# Exercise aim
Where the data below has the string "steer", return the whole line.

+++ Data for processing

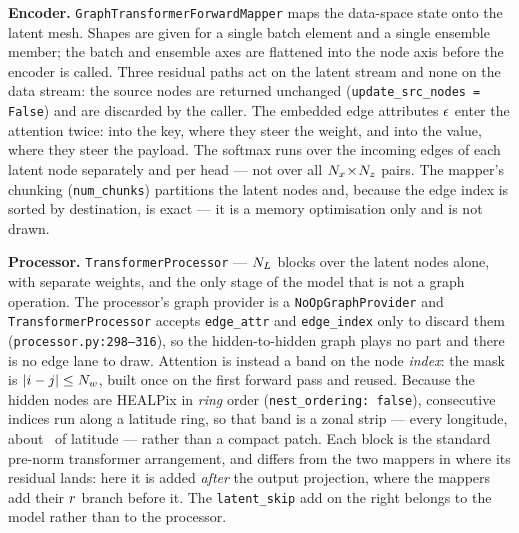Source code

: \documentclass[11pt,landscape]{article}
\begin{document}
\vspace*{\fill}
\begin{center}
  \resizebox{\textwidth}{!}{}
\end{center}
\vspace*{\fill}

{\footnotesize
    \textbf{Encoder.}\;
    \texttt{GraphTransformerForwardMapper} maps the data-space
    state onto the latent mesh.
    Shapes are given for a single batch element and a
    single ensemble member; the batch and ensemble axes are flattened into the node
    axis before the encoder is called.
    Three residual paths act on the latent
    stream and none on the data stream: the source nodes are returned unchanged
    (\texttt{update\_src\_nodes = False}) and are discarded by the caller.
    The embedded edge attributes $\epsilon$ enter the
    attention twice: into the key, where they steer the weight, and into the value,
    where they steer the payload.
    The softmax runs over the incoming edges of each
    latent node separately and per head --- not over all $N_{x}\!\times\!N_{z}$ pairs.
    The mapper's chunking
    (\texttt{num\_chunks}) partitions the latent nodes and, because the edge index
    is sorted by destination, is exact --- it is a memory optimisation only and is
    not drawn.
\par}

\clearpage

\vspace*{\fill}
\begin{center}
  \resizebox{\textwidth}{!}{}
\end{center}
\vspace*{\fill}

{\footnotesize
    \textbf{Processor.}\;
    \texttt{TransformerProcessor} --- $N_{L}$ blocks over the latent nodes alone,
    with separate weights, and the only stage of the model that is not a graph
    operation.  The processor's graph provider is a \texttt{NoOpGraphProvider}
    and \texttt{TransformerProcessor} accepts \texttt{edge\_attr} and
    \texttt{edge\_index} only to discard them
    (\texttt{processor.py:298--316}), so the hidden-to-hidden graph plays no part
    and there is no edge lane to draw.
    Attention is instead a band on the node \emph{index}: the mask is
    $|i-j|\le N_{w}$, built once on the first forward pass and reused.  Because the
    hidden nodes are HEALPix in \emph{ring} order
    (\texttt{nest\_ordering: false}), consecutive indices run along a latitude
    ring, so that band is a zonal strip --- every longitude, about
    \valwindowlat\textdegree\ of latitude --- rather than a compact patch.
    Each block is the standard pre-norm transformer arrangement, and differs from
    the two mappers in where its residual lands: here it is added \emph{after}
    the output projection, where the mappers add their $r$ branch before it.
    The \texttt{latent\_skip} add on the right belongs to the model rather than to
    the processor.
\par}
\end{document}
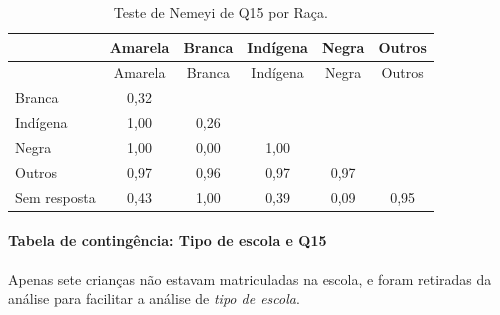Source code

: \documentclass[]{article}
\let\oldparagraph\paragraph
\renewcommand{\paragraph}[1]{\oldparagraph{#1}\mbox{}}
\begin{document}
\begin{longtable}[]{@{}lccccc@{}}
\caption{\label{tab:unnamed-chunk-125}Teste de Nemeyi de Q15 por Raça.}\tabularnewline
\toprule
& Amarela & Branca & Indígena & Negra & Outros\tabularnewline
\midrule
\endfirsthead
\toprule
& Amarela & Branca & Indígena & Negra & Outros\tabularnewline
\midrule
\endhead
Branca & 0,32 & & & &\tabularnewline
Indígena & 1,00 & 0,26 & & &\tabularnewline
Negra & 1,00 & 0,00 & 1,00 & &\tabularnewline
Outros & 0,97 & 0,96 & 0,97 & 0,97 &\tabularnewline
Sem resposta & 0,43 & 1,00 & 0,39 & 0,09 & 0,95\tabularnewline
\bottomrule
\end{longtable}

\cleardoublepage

\hypertarget{tabela-de-continguxeancia-tipo-de-escola-e-q15}{%
\paragraph{Tabela de contingência: Tipo de escola e Q15}\label{tabela-de-continguxeancia-tipo-de-escola-e-q15}}

Apenas sete crianças não estavam matriculadas na escola, e foram retiradas da análise para facilitar a análise de \emph{tipo de escola}.
\end{document}
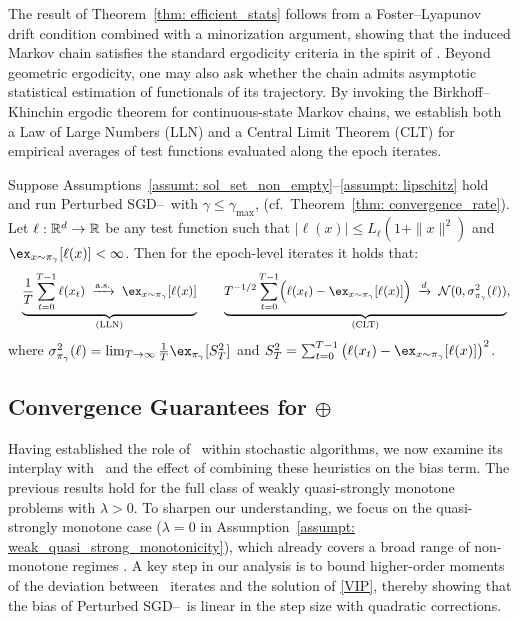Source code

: \vspace{-0.25em}
The result of Theorem~\ref{thm: efficient_stats} follows from a Foster–Lyapunov drift condition combined with a minorization argument, showing that the induced Markov chain satisfies the standard ergodicity criteria in the spirit of \citet{yu2021analysis,vlatakis2024stochastic}.
Beyond geometric ergodicity, one may also ask whether the chain admits asymptotic statistical estimation of functionals of its trajectory. By invoking the Birkhoff--Khinchin ergodic theorem for continuous-state Markov chains, we establish both a Law of Large Numbers (LLN) and a Central Limit Theorem (CLT) for empirical averages of test functions evaluated along the epoch iterates.

\begin{theorem}\label{thm: LLN_CLT_res} 
Suppose Assumptions~\ref{assumt: sol_set_non_empty}--\ref{assumpt: lipschitz} hold and run Perturbed SGD--\RRresh\ with $\gamma \le \gamma_{\max}$, (cf.\ Theorem~\ref{thm: convergence_rate}). Let $\ell:\R^d\to\R$ be any test function such that $|\ell(x)|\le L_\ell(1+\|x\|^2)$ and $\ex_{x\sim\pi_\gamma}[\ell(x)]<\infty$.
Then for the epoch-level iterates it holds that:
\begin{eqnarray}
   &&\underbrace{\frac{1}{T}\sum_{t=0}^{T-1}\ell(x_t) 
  \;\xrightarrow{\text{a.s.}}\; \ex_{x\sim\pi_\gamma}[\ell(x)]}_{\text{(LLN)}}\qquad
 \underbrace{T^{-1/2}\sum_{t=0}^{T-1}\!\Big(\ell(x_t)-\ex_{x\sim\pi_\gamma}[\ell(x)]\Big) 
  \;\xrightarrow{d}\; \mathcal N(0,\sigma^2_{\pi_\gamma}(\ell))}_{\text{(CLT)}},\nonumber
\end{eqnarray}
where $\sigma^2_{\pi_\gamma}(\ell)=\lim_{T\to\infty}\tfrac{1}{T}\ex_{\pi_\gamma}[S_T^2]$ and $S_T^2=\sum_{t=0}^{T-1}\big(\ell(x_t)-\ex_{x\sim\pi_\gamma}[\ell(x)]\big)^2$.
\vspace{-0.25em}
\end{theorem}

\subsection{Convergence Guarantees for \RRrom$\oplus$\RRresh}%
Having established the role of \RRresh\ within stochastic algorithms, we now examine its interplay with \RRrom\ and the effect of combining these heuristics on the bias term.
The previous results hold for the full class of weakly quasi-strongly monotone problems with $\lambda>0$.  
To sharpen our understanding, we focus on the quasi-strongly monotone case ($\lambda=0$ in Assumption~\ref{assumpt: weak_quasi_strong_monotonicity}), which already covers a broad range of non-monotone regimes \citep{loizou2020stochastic}.  
A key step in our analysis is to bound higher-order moments of the deviation between \RRresh\ iterates and the solution of \eqref{VIP}, thereby showing that the bias of Perturbed SGD--\RRresh\ is linear in the step size with quadratic corrections. 


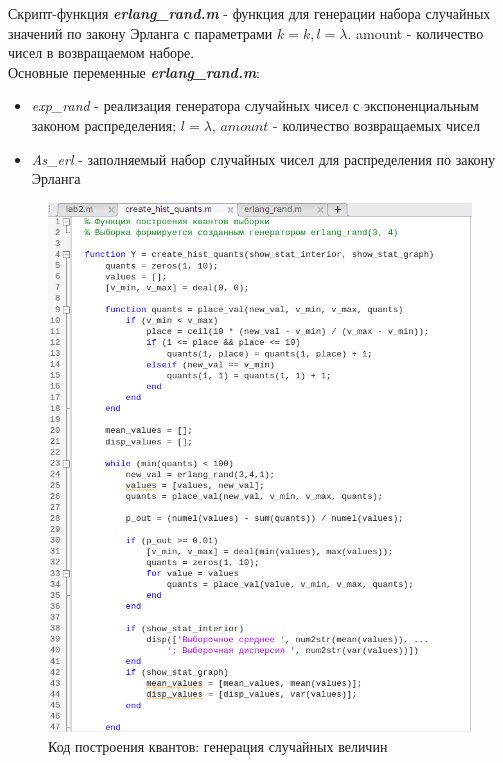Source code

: \documentclass[12pt]{article}
\begin{document}
Скрипт-функция \textbf{\textit{erlang\_rand.m}} - функция для генерации набора случайных значений по закону Эрланга с параметрами $k = k, l = \lambda$. amount - количество чисел в возвращаемом наборе.\\

Основные переменные \textbf{\textit{erlang\_rand.m}}:
\begin{itemize}
	\item {\textit{exp\_rand}} - реализация генератора случайных чисел с экспоненциальным законом распределения; $l = \lambda$, $amount$ - количество возвращаемых чисел
	\item \textit{As\_erl} - заполняемый набор случайных чисел для распределения по закону Эрланга
\end{itemize}

\newpage

\begin{figure}[!h]
	\centering
	\includegraphics[width=1.04\linewidth]{hists_code_1.png}
	\caption{Код построения квантов: генерация случайных величин}
\end{figure}
\end{document}
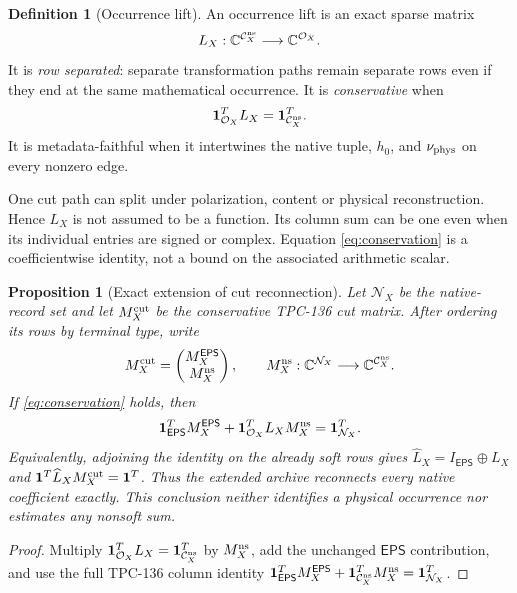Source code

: \documentclass[11pt]{article}
\newtheorem{proposition}[theorem]{Proposition}
\theoremstyle{definition}
\newtheorem{definition}[theorem]{Definition}
\theoremstyle{remark}
\newcommand{\Ccut}{\mathcal C_X^{\rm ns}}
\newcommand{\Occ}{\mathcal O_X}
\newcommand{\one}{\mathbf 1}
\begin{document}
\begin{definition}[Occurrence lift]
An occurrence lift is an exact sparse matrix
\[
 L_X:\mathbb C^{\Ccut}\longrightarrow\mathbb C^{\Occ}.
\]
It is \emph{row separated}: separate transformation paths remain
separate rows even if they end at the same mathematical occurrence.
It is \emph{conservative} when
\begin{equation}
 \one_{\Occ}^{T}L_X=\one_{\Ccut}^{T}.
 \label{eq:conservation}
\end{equation}
It is metadata-faithful when it intertwines the native tuple,
\(h_0\), and \(\nu_{\rm phys}\) on every nonzero edge.
\end{definition}

One cut path can split under polarization, content or physical
reconstruction.  Hence \(L_X\) is not assumed to be a function.  Its
column sum can be one even when its individual entries are signed or
complex.  Equation \eqref{eq:conservation} is a coefficientwise
identity, not a bound on the associated arithmetic scalar.

\begin{proposition}[Exact extension of cut reconnection]
\label{prop:reconnection}
Let \(\mathcal N_X\) be the native-record set and let
\(M_X^{\rm cut}\) be the conservative TPC-136 cut matrix.  After
ordering its rows by terminal type, write
\[
 M_X^{\rm cut}
 =
 \begin{pmatrix}
  M_X^{\mathsf{EPS}}\\
  M_X^{\rm ns}
 \end{pmatrix},
 \qquad
 M_X^{\rm ns}:\mathbb C^{\mathcal N_X}\longrightarrow
 \mathbb C^{\Ccut}.
\]
If \eqref{eq:conservation} holds, then
\begin{equation}
 \one_{\mathsf{EPS}}^TM_X^{\mathsf{EPS}}
 +\one_{\Occ}^TL_XM_X^{\rm ns}
 =\one_{\mathcal N_X}^T.
 \label{eq:extended-reconnection}
\end{equation}
Equivalently, adjoining the identity on the already soft rows gives
\(\widehat L_X=I_{\mathsf{EPS}}\oplus L_X\) and
\(\one^T\widehat L_XM_X^{\rm cut}=\one^T\).
Thus the extended archive reconnects every native coefficient
exactly.  This conclusion neither identifies a physical occurrence
nor estimates any nonsoft sum.
\end{proposition}

\begin{proof}
Multiply \(\one_{\Occ}^TL_X=\one_{\Ccut}^T\) by
\(M_X^{\rm ns}\), add the unchanged \(\mathsf{EPS}\) contribution,
and use the full TPC-136 column identity
\(\one_{\mathsf{EPS}}^TM_X^{\mathsf{EPS}}
+\one_{\Ccut}^TM_X^{\rm ns}=\one_{\mathcal N_X}^T\).
\end{proof}
\end{document}
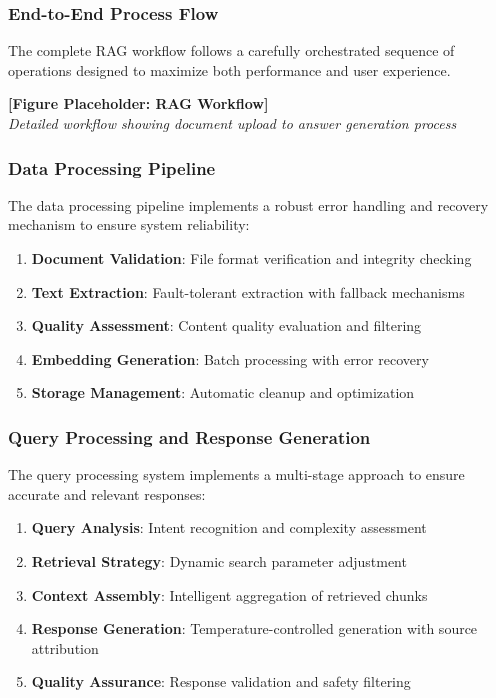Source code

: \documentclass[12pt,letterpaper]{article}
\begin{document}
\subsubsection{End-to-End Process Flow}

The complete RAG workflow follows a carefully orchestrated sequence of operations designed to maximize both performance and user experience.

\begin{center}
\textbf{[Figure Placeholder: RAG Workflow]}\\
\textit{Detailed workflow showing document upload to answer generation process}
\end{center}

\subsubsection{Data Processing Pipeline}

The data processing pipeline implements a robust error handling and recovery mechanism to ensure system reliability:

\begin{enumerate}
    \item \textbf{Document Validation}: File format verification and integrity checking
    \item \textbf{Text Extraction}: Fault-tolerant extraction with fallback mechanisms
    \item \textbf{Quality Assessment}: Content quality evaluation and filtering
    \item \textbf{Embedding Generation}: Batch processing with error recovery
    \item \textbf{Storage Management}: Automatic cleanup and optimization
\end{enumerate}

\subsubsection{Query Processing and Response Generation}

The query processing system implements a multi-stage approach to ensure accurate and relevant responses:

\begin{enumerate}
    \item \textbf{Query Analysis}: Intent recognition and complexity assessment
    \item \textbf{Retrieval Strategy}: Dynamic search parameter adjustment
    \item \textbf{Context Assembly}: Intelligent aggregation of retrieved chunks
    \item \textbf{Response Generation}: Temperature-controlled generation with source attribution
    \item \textbf{Quality Assurance}: Response validation and safety filtering
\end{enumerate}
\end{document}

++++++

# Exercise solution
    attention twice: into the key, where they steer the weight, and into the value,
    where they steer the payload.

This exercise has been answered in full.